When they placed, they did well at the positions that I was putting them in, and I just really got to know the school quite well as they put people through the programs and graduated individuals. So it was through that I got to know the owners and got involved with some of the principal players there at Universal Accounting. And a position became available, an opportunity presented itself. I took it and 23 years later, I’m now the president of the organization. So I’ve been running the company for about 10 years now. We started in 1979. I’m the third president of the business, and it’s been an amazing experience.
Brannon Poe:
Awesome. Wow. So you came up on the staffing side, things have definitely shifted some since you’ve started out in staffing.
Roger Knecht:
We could go over all the technology that’s changed in the last 23 years.
Brannon Poe:
Yeah, I just saw this in Wall Street Journal report came out talking about how fewer people are going into the accounting profession and how that’s putting … I’m sure you’re seeing it. We’re talking to CPAs every day and they’re talking about staffing challenges.
Roger Knecht:
Yeah, it’s a creating a vacuum, you’ve got more people in the profession leaving retiring and such than coming in is what the fear is. So it’s creating a vacuum, a lot of opportunity. And so for those that are interested in the profession, great potential, I consider it. I jokingly say it’s the second oldest profession. And so my point being is it’s a very stable profession. There’s a lot of change going on, but I think it’s for the better. So if anyone’s interested in pursuing the profession, getting committed to it, I’d definitely encourage that.
Brannon Poe:
And those are a couple of things that I would say.
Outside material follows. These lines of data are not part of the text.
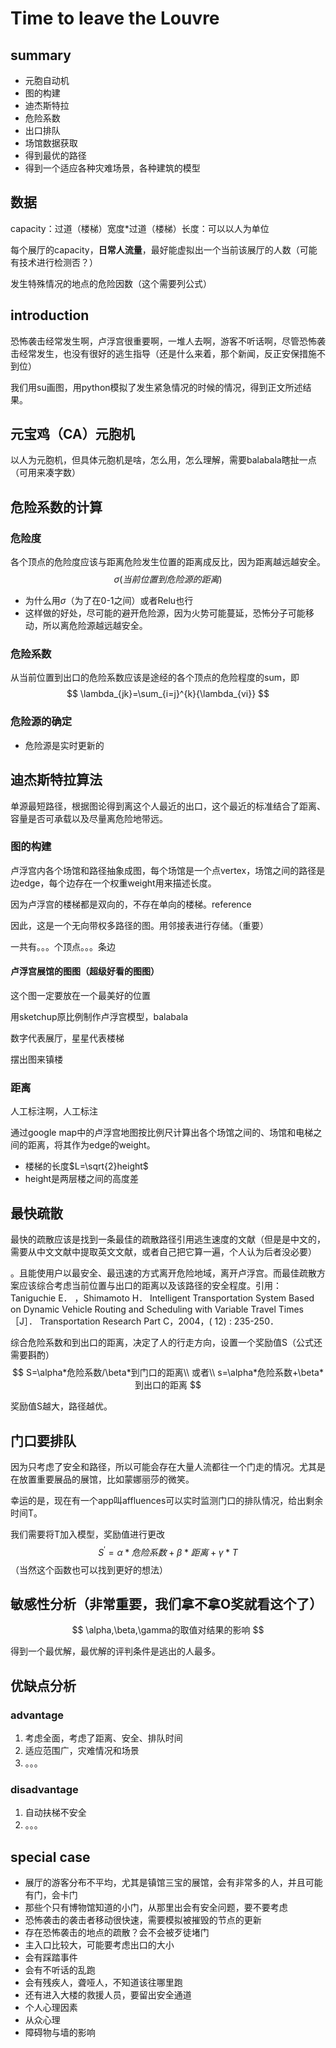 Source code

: # Time to leave the Louvre

## summary

* 元胞自动机
* 图的构建
* 迪杰斯特拉
* 危险系数
* 出口排队
* 场馆数据获取
* 得到最优的路径
* 得到一个适应各种灾难场景，各种建筑的模型
	



## 数据

capacity：过道（楼梯）宽度*过道（楼梯）长度：可以以人为单位

每个展厅的capacity，**日常人流量**，最好能虚拟出一个当前该展厅的人数（可能有技术进行检测否？）

发生特殊情况的地点的危险因数（这个需要列公式）



## introduction

恐怖袭击经常发生啊，卢浮宫很重要啊，一堆人去啊，游客不听话啊，尽管恐怖袭击经常发生，也没有很好的逃生指导（还是什么来着，那个新闻，反正安保措施不到位）

我们用su画图，用python模拟了发生紧急情况的时候的情况，得到正文所述结果。



## 元宝鸡（CA）元胞机

以人为元胞机，但具体元胞机是啥，怎么用，怎么理解，需要balabala瞎扯一点（可用来凑字数）

## 危险系数的计算

### 危险度

各个顶点的危险度应该与距离危险发生位置的距离成反比，因为距离越远越安全。
$$
\sigma(当前位置到危险源的距离)
$$


* 为什么用$\sigma$（为了在0-1之间）或者Relu也行
* 这样做的好处，尽可能的避开危险源，因为火势可能蔓延，恐怖分子可能移动，所以离危险源越远越安全。

### 危险系数

从当前位置到出口的危险系数应该是途经的各个顶点的危险程度的sum，即
$$
\lambda_{jk}=\sum_{i=j}^{k}{\lambda_{vi}}
$$

### 危险源的确定

* 危险源是实时更新的


## 迪杰斯特拉算法

单源最短路径，根据图论得到离这个人最近的出口，这个最近的标准结合了距离、容量是否可承载以及尽量离危险地带远。

### 图的构建

卢浮宫内各个场馆和路径抽象成图，每个场馆是一个点vertex，场馆之间的路径是边edge，每个边存在一个权重weight用来描述长度。

因为卢浮宫的楼梯都是双向的，不存在单向的楼梯。reference

因此，这是一个无向带权多路径的图。用邻接表进行存储。（重要）

一共有。。。个顶点。。。条边

#### 卢浮宫展馆的图图（超级好看的图图）

这个图一定要放在一个最美好的位置

用sketchup原比例制作卢浮宫模型，balabala

数字代表展厅，星星代表楼梯

摆出图来镇楼

### 距离

人工标注啊，人工标注

通过google map中的卢浮宫地图按比例尺计算出各个场馆之间的、场馆和电梯之间的距离，将其作为edge的weight。

- 楼梯的长度$L=\sqrt{2}height$
- height是两层楼之间的高度差



## 最快疏散

最快的疏散应该是找到一条最佳的疏散路径引用逃生速度的文献（但是是中文的，需要从中文文献中提取英文文献，或者自己把它算一遍，个人认为后者没必要）

。且能使用户以最安全、最迅速的方式离开危险地域，离开卢浮宫。而最佳疏散方案应该综合考虑当前位置与出口的距离以及该路径的安全程度。引用：Taniguchie E． ，Shimamoto H． Intelligent Transportation System Based on Dynamic Vehicle Routing and Scheduling with Variable Travel Times［J］． Transportation Research Part C，2004，( 12) :
235-250．

综合危险系数和到出口的距离，决定了人的行走方向，设置一个奖励值S（公式还需要斟酌）
$$
S=\alpha*危险系数/\beta*到门口的距离\\
或者\\
s=\alpha*危险系数+\beta*到出口的距离
$$

奖励值S越大，路径越优。

## 门口要排队

因为只考虑了安全和路径，所以可能会存在大量人流都往一个门走的情况。尤其是在放置重要展品的展馆，比如蒙娜丽莎的微笑。

幸运的是，现在有一个app叫affluences可以实时监测门口的排队情况，给出剩余时间T。

我们需要将T加入模型，奖励值进行更改
$$
S^{'}=\alpha*危险系数+\beta*距离+\gamma*T
$$
（当然这个函数也可以找到更好的想法）

## 敏感性分析（非常重要，我们拿不拿O奖就看这个了）

$$
\alpha,\beta,\gamma的取值对结果的影响
$$

得到一个最优解，最优解的评判条件是逃出的人最多。

## 优缺点分析

### advantage

1. 考虑全面，考虑了距离、安全、排队时间
2. 适应范围广，灾难情况和场景
3. 。。。

### disadvantage

1. 自动扶梯不安全
2. 。。。





## special case

* 展厅的游客分布不平均，尤其是镇馆三宝的展馆，会有非常多的人，并且可能有门，会卡门
* 那些个只有博物馆知道的小门，从那里出会有安全问题，要不要考虑
* 恐怖袭击的袭击者移动很快速，需要模拟被摧毁的节点的更新
* 存在恐怖袭击的地点的疏散？会不会被歹徒堵门
* 主入口比较大，可能要考虑出口的大小
* 会有踩踏事件
* 会有不听话的乱跑
* 会有残疾人，聋哑人，不知道该往哪里跑
* 还有进入大楼的救援人员，要留出安全通道
* 个人心理因素
* 从众心理
* 障碍物与墙的影响






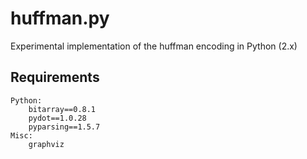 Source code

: huffman.py
==========

Experimental implementation of the huffman encoding in Python (2.x)

## Requirements
    Python:
        bitarray==0.8.1
        pydot==1.0.28
        pyparsing==1.5.7
    Misc:
        graphviz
I want to talk a little bit about trends that you’re seeing. We’re definitely, the staffing is a big one right now. I actually think that is going to present a huge opportunity for firm owners.
Roger Knecht:
Why do you say that?
Brannon Poe:
Because it’s going to force them to make some adjustments that should have been made a long time ago.
Roger Knecht:
Okay.
Brannon Poe:
So I think that this constraint becomes an opportunity if you look at it with optimistic eyes.
Roger Knecht:
Well, there’s a few things going on. I think there’s a good deal of consolidation going on. You’ve got a lot of the larger firms that are now merging with the medium sized firms. The medium sized firms are acquiring the smaller firms. And so there’s a little bit of consolidation going on within the accounting profession, but I also believe there’s a perceived need change that’s occurring from the client side where the clients are having greater expectations. They need certain things to run their businesses that as accounting professionals, we need to be providing what our deliverable is, I think is changing. But when it comes to like you’re referring to you got a staffing issue, you’re trying to grow your firm, but you’re running into these challenges. How do you train competent, loyal employees that show that they’re dedicated to the company to have skills that are conducive to what the clients need and train them in bookkeeping, accounting, tax type services. There’s a lot of challenges there. Offshore accounting, trying to actually leverage what that is so that you can now grow your business on the backs of some offshoring. Lots of discussion going on. So yeah, I’m curious what your perspective may even be on this.
Brannon Poe:
Yeah, I see all those things, but too, I’ve often coached accountants like, “Hey, if you’re going to grow …” you start getting busy. You start to feel like you don’t have enough time in the day and you don’t have enough capacity in your firm. The instinct has always been to go out and hire, get more help. And I thought long ago, just looking at firms, looking at some of the metrics like owner hours and profitability, it’s like, wait a minute before you go in, hire and just keep doing what you’re doing. Maybe you need to analyze what it is you’re doing. Are you accepting the right kind of clients? Are you pricing your fees accordingly? Are you getting into things that you shouldn’t get into? Are you dividing your focus so much that you’re not being effective in certain areas? And so I think this, having the staffing strength is forcing people to think about some of those other practice management issues. And they’re not just continuing on through inertia and just growing these sort of unfocused, unintentional growth by hiring. So that’s where I see the positive.
Roger Knecht:
Good, good. Yeah. One thing I would add to this is as a firm owner, I think evolutions, there’s stages that each will go through. I mean, if you’re at that solo entrepreneur stage where you’re just independently servicing your clients, you’re at a different place than someone that’s maybe a partner and a firm with many accounting professionals that are working with various clients, offering a number of services, different challenges, different issues. But at that beginning level, even at a mid-level, the biggest challenge that I think is being faced is the ability to document procedures, delegate those procedures, and then duplicate them. And so what we’re trying to do here is just basically, as you were describing, find ways to grow the business. And too often the business owner is the bottleneck because of their inability to either document, duplicate, or delegate. And so what we want to do is address those issues as they’re facing them.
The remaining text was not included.